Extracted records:

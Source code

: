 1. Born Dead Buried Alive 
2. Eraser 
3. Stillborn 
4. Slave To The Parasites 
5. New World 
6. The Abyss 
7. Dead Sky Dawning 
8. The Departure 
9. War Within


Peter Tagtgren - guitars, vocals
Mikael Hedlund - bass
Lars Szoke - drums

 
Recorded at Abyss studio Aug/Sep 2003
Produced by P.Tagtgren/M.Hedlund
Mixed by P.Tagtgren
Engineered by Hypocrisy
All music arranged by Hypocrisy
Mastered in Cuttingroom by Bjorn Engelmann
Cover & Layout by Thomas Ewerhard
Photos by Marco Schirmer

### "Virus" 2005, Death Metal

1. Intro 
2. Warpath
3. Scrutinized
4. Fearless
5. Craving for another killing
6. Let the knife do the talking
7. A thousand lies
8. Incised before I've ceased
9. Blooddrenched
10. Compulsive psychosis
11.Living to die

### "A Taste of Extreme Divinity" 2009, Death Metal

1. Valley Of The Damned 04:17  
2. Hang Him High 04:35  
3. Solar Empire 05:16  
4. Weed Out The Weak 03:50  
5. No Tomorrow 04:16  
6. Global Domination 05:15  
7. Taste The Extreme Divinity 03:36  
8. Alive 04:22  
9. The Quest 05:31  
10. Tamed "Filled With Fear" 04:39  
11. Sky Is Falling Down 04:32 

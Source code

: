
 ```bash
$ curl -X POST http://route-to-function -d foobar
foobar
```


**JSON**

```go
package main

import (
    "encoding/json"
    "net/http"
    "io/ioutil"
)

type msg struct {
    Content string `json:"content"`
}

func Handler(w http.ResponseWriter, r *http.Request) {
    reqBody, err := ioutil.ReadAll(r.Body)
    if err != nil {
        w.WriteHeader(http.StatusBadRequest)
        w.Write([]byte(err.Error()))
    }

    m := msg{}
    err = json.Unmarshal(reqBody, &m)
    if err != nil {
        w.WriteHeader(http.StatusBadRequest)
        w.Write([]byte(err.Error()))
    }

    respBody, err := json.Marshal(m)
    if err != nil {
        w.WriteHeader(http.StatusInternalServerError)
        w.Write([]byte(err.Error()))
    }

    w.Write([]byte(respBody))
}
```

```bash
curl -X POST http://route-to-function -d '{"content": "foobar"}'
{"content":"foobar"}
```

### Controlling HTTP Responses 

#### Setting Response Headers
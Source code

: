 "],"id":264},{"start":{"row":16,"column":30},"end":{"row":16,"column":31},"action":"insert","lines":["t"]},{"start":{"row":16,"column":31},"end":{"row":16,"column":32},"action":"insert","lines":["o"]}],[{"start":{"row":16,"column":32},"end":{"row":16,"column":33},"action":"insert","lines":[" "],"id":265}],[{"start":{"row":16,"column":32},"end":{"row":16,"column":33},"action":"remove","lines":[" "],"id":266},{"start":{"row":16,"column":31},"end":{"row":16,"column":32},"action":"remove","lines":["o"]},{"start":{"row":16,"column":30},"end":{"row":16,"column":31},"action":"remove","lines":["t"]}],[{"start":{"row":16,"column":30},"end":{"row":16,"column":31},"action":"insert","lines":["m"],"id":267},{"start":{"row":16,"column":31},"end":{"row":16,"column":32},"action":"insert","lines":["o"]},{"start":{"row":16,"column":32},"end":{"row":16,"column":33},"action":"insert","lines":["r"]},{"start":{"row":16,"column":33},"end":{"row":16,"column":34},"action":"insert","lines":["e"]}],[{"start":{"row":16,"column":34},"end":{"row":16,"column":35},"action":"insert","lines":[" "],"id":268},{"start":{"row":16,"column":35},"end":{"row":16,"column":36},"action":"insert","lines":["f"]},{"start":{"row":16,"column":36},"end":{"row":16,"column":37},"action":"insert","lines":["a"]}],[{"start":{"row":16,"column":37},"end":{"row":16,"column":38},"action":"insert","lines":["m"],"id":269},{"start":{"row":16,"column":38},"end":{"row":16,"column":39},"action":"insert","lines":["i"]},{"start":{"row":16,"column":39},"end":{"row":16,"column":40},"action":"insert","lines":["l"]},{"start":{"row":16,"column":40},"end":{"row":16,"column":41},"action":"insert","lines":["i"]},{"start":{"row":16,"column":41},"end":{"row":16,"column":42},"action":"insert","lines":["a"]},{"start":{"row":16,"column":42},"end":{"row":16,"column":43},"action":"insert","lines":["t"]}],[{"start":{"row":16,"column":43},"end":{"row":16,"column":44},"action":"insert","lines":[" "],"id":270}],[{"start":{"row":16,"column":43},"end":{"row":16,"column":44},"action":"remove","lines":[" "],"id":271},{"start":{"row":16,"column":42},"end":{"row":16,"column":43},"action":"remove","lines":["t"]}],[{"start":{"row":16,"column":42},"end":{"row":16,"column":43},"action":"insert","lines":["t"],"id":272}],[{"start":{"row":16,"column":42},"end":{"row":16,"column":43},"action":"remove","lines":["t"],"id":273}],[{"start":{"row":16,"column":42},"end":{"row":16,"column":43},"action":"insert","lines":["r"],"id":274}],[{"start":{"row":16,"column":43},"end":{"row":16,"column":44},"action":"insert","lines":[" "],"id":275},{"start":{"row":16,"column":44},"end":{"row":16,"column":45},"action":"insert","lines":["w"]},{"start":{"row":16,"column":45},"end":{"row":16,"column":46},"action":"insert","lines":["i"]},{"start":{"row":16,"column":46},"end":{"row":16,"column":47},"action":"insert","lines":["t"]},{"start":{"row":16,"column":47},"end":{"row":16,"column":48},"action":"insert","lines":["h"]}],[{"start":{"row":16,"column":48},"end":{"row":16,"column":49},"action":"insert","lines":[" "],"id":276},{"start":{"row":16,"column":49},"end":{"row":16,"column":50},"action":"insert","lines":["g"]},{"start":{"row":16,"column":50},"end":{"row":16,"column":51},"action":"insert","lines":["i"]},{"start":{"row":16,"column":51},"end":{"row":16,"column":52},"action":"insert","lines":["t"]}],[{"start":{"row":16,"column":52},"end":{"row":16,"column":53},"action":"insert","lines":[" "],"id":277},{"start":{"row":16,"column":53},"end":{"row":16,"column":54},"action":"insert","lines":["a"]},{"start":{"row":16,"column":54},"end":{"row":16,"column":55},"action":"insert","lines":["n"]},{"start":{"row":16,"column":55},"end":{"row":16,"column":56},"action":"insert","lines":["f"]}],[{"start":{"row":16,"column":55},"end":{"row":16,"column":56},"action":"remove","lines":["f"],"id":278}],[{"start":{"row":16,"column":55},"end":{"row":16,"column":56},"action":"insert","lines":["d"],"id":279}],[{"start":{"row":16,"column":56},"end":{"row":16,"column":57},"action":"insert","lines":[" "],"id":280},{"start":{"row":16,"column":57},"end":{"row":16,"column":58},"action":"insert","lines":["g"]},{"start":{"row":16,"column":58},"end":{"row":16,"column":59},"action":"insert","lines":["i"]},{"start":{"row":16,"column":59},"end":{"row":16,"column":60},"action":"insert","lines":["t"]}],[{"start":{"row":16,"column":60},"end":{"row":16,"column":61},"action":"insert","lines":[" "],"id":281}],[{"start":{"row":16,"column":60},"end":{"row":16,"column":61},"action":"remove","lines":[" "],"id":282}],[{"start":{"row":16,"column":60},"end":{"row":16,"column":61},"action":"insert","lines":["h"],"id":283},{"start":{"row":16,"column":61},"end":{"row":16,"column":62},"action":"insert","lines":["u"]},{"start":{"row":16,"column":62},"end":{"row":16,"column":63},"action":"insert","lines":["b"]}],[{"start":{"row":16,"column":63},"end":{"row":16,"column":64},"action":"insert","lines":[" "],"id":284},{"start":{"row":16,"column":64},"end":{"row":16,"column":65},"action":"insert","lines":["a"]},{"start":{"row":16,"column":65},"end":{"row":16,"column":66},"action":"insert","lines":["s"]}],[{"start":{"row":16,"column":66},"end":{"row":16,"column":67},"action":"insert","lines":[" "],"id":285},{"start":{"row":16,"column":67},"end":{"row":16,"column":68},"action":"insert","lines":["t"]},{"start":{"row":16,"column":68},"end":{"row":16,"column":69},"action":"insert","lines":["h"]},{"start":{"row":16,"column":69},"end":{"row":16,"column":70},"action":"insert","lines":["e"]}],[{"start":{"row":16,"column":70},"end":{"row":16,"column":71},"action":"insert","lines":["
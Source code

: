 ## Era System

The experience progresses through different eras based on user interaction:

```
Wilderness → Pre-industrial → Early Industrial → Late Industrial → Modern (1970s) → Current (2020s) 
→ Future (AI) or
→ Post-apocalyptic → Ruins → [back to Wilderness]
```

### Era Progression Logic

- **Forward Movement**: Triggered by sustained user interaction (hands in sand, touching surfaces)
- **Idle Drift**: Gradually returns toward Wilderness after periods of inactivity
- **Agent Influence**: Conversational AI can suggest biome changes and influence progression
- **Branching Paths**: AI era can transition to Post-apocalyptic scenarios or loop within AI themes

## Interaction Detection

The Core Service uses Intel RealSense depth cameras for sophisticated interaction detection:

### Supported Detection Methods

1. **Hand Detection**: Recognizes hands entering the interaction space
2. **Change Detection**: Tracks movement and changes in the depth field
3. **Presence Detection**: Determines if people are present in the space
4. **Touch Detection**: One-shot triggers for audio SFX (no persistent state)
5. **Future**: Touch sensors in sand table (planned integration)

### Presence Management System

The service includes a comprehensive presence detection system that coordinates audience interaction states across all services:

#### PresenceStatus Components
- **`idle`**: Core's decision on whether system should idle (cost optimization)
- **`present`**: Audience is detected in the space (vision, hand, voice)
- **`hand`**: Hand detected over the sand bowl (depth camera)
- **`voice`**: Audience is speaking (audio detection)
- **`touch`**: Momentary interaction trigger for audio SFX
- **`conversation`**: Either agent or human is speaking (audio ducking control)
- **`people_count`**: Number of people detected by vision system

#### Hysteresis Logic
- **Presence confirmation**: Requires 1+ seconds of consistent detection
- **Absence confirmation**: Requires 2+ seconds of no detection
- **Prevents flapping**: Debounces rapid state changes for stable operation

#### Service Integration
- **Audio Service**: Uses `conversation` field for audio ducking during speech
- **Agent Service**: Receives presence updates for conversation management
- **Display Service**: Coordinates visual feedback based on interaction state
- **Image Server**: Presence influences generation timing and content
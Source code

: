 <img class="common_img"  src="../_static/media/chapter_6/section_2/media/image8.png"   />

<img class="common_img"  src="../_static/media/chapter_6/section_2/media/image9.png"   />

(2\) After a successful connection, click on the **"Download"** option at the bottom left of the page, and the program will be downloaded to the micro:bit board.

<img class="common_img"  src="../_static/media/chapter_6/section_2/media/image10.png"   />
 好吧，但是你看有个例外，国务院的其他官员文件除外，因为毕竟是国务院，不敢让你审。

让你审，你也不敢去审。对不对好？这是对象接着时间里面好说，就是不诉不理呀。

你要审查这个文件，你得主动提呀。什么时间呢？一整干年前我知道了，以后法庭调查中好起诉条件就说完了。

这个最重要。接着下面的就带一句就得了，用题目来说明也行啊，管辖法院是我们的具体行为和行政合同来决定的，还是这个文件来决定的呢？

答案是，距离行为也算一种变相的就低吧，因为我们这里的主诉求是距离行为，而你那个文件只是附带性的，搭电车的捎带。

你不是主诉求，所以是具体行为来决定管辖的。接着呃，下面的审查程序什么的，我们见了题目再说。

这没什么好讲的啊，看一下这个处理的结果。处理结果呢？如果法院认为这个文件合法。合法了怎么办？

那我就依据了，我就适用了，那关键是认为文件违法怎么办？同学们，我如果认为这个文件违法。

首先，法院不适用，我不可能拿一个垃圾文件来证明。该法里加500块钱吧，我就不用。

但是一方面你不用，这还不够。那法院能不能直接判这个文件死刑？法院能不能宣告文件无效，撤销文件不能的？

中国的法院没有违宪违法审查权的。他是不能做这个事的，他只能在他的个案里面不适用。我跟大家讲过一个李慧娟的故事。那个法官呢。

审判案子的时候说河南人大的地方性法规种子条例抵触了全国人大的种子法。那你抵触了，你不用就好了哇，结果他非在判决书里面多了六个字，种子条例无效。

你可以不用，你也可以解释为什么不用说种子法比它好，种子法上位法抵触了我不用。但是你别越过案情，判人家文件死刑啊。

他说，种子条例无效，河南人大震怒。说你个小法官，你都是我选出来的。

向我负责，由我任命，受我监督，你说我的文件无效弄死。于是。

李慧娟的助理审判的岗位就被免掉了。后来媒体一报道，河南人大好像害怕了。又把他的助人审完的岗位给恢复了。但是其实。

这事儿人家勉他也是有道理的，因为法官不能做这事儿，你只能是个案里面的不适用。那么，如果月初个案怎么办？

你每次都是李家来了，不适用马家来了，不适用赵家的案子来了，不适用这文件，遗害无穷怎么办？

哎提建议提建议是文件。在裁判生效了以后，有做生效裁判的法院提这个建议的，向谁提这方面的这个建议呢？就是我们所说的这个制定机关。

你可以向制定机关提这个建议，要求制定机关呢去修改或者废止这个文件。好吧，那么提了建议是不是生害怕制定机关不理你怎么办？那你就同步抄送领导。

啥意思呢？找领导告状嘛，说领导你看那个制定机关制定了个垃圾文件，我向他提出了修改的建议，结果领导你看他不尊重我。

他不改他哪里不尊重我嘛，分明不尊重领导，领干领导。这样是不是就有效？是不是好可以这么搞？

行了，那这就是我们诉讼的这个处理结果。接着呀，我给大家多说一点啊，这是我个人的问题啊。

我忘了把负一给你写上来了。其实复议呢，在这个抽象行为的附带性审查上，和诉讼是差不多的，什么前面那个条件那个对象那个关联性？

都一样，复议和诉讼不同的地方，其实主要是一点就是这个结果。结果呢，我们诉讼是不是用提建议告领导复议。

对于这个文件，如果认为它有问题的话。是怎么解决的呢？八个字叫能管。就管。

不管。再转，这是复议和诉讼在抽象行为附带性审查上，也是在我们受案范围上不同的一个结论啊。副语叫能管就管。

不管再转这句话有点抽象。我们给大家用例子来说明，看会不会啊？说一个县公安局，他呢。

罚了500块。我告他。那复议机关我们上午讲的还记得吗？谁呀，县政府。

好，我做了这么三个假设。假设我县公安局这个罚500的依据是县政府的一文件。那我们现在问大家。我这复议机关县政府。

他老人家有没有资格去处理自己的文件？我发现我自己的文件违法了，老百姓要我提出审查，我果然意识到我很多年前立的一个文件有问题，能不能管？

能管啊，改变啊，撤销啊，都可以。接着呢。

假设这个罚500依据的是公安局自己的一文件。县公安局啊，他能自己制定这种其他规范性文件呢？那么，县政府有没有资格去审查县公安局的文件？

§ Task prompt: If a line in the data above contains "Taste", return that line.

§ Finished exercise:
### "A Taste of Extreme Divinity" 2009, Death Metal
7. Taste The Extreme Divinity 03:36  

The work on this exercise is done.